Price	SqFt	Bedrooms	Bathrooms	Offers	BrickYes
-0.6002263	-0.9969990	-1.4097879	-0.8655378	-0.5406451	-0.6961011
-0.6039481	0.1373643	1.3452175	-0.8655378	0.3945248	-0.6961011
-0.5816174	-1.2333247	-0.0322852	-0.8655378	-1.4758150	-0.6961011

nearest1 <- knn(train=x[train,],test=x[-train,],cl=house$Neighborhood[train],k=1)
nearest5 <- knn(train=x[train,],test=x[-train,],cl=house$Neighborhood[train],k=5)
knitr::kable(head(data.frame(house$Neighborhood[-train],nearest1,nearest5)))

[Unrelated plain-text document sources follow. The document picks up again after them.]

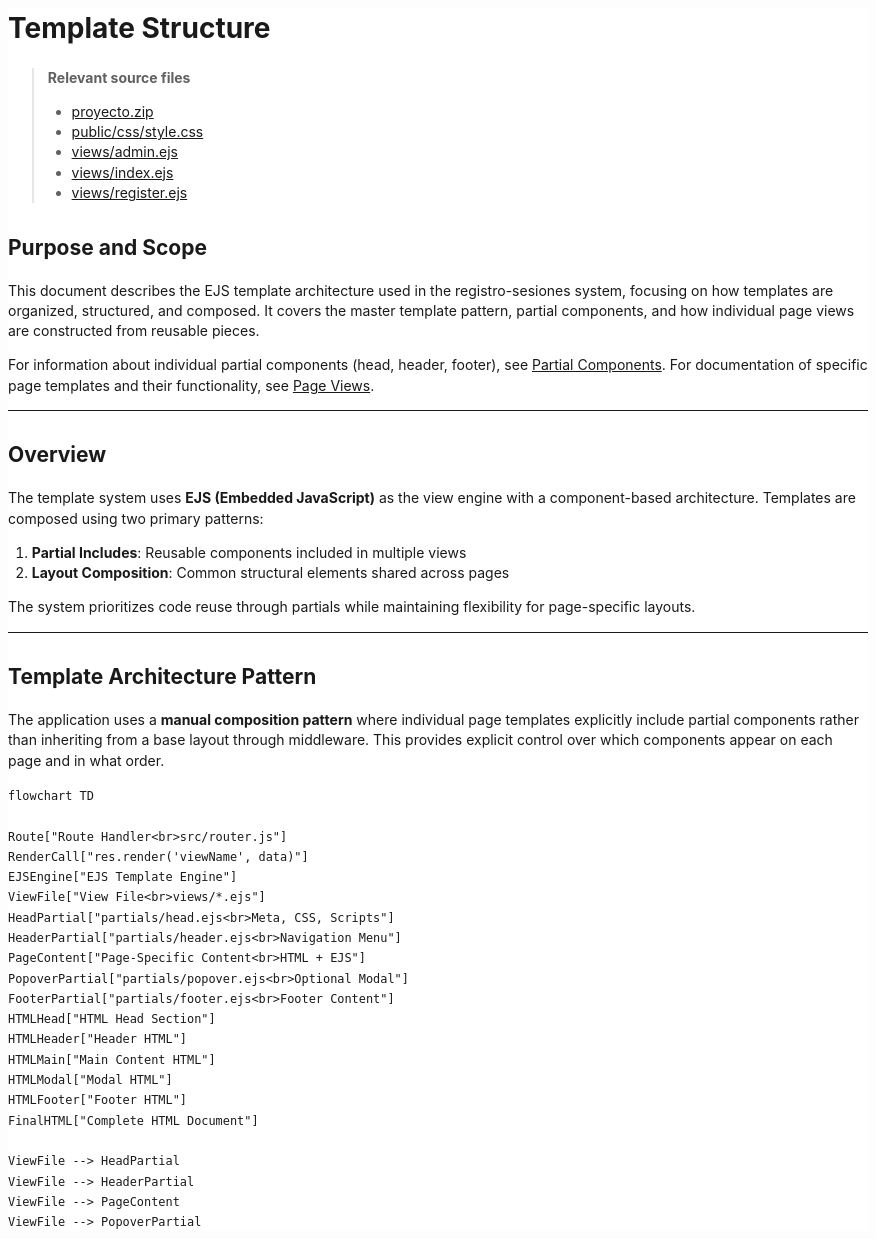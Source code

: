 # Template Structure

> **Relevant source files**
> * [proyecto.zip](https://github.com/moichuelo/registro/blob/544abbcc/proyecto.zip)
> * [public/css/style.css](https://github.com/moichuelo/registro/blob/544abbcc/public/css/style.css)
> * [views/admin.ejs](https://github.com/moichuelo/registro/blob/544abbcc/views/admin.ejs)
> * [views/index.ejs](https://github.com/moichuelo/registro/blob/544abbcc/views/index.ejs)
> * [views/register.ejs](https://github.com/moichuelo/registro/blob/544abbcc/views/register.ejs)

## Purpose and Scope

This document describes the EJS template architecture used in the registro-sesiones system, focusing on how templates are organized, structured, and composed. It covers the master template pattern, partial components, and how individual page views are constructed from reusable pieces.

For information about individual partial components (head, header, footer), see [Partial Components](Partial-Components.md). For documentation of specific page templates and their functionality, see [Page Views](Page-Views.md).

---

## Overview

The template system uses **EJS (Embedded JavaScript)** as the view engine with a component-based architecture. Templates are composed using two primary patterns:

1. **Partial Includes**: Reusable components included in multiple views
2. **Layout Composition**: Common structural elements shared across pages

The system prioritizes code reuse through partials while maintaining flexibility for page-specific layouts.

---

## Template Architecture Pattern

The application uses a **manual composition pattern** where individual page templates explicitly include partial components rather than inheriting from a base layout through middleware. This provides explicit control over which components appear on each page and in what order.

```mermaid
flowchart TD

Route["Route Handler<br>src/router.js"]
RenderCall["res.render('viewName', data)"]
EJSEngine["EJS Template Engine"]
ViewFile["View File<br>views/*.ejs"]
HeadPartial["partials/head.ejs<br>Meta, CSS, Scripts"]
HeaderPartial["partials/header.ejs<br>Navigation Menu"]
PageContent["Page-Specific Content<br>HTML + EJS"]
PopoverPartial["partials/popover.ejs<br>Optional Modal"]
FooterPartial["partials/footer.ejs<br>Footer Content"]
HTMLHead["HTML Head Section"]
HTMLHeader["Header HTML"]
HTMLMain["Main Content HTML"]
HTMLModal["Modal HTML"]
HTMLFooter["Footer HTML"]
FinalHTML["Complete HTML Document"]

ViewFile --> HeadPartial
ViewFile --> HeaderPartial
ViewFile --> PageContent
ViewFile --> PopoverPartial
```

house.Neighborhood..train.	nearest1	nearest5
East	North	North
East	East	North
West	West	West
East	North	North
East	East	East
West	West	West

pcorr=dim(10)
neighbors=dim(10)  ## Creates a variable to count how many neighbors are being used
for (k in 1:10) {
  pred=knn.cv(x,cl=house$Neighborhood,k)
  pcorr[k]=100*sum(house$Neighborhood==pred)/1000
  neighbors[k]=k   ## Populates that count variable with k each time through
}
pcorr

##  [1] 7.8 7.4 6.7 7.0 7.3 7.4 7.7 7.5 7.5 7.8

neighbors

##  [1]  1  2  3  4  5  6  7  8  9 10

## New code to get it to give you the best number of neighbors to use
maxAcc<-max(pcorr) ## Maximum accuracy (percent correct) 
accTable<-rbind(pcorr,neighbors)
knitr::kable(accTable)

pcorr	7.8	7.4	6.7	7	7.3	7.4	7.7	7.5	7.5	7.8
neighbors	1.0	2.0	3.0	4	5.0	6.0	7.0	8.0	9.0	10.0

kBest=neighbors[pcorr==maxAcc]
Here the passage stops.